:: Stored data

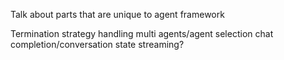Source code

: Talk about parts that are unique to agent framework

Termination strategy
handling multi agents/agent selection
chat completion/conversation state
streaming?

::::

#### [To do]
Over all the entries, say how many lines hold the string "agent". The reply is the number alone.

#### [Finished task]
2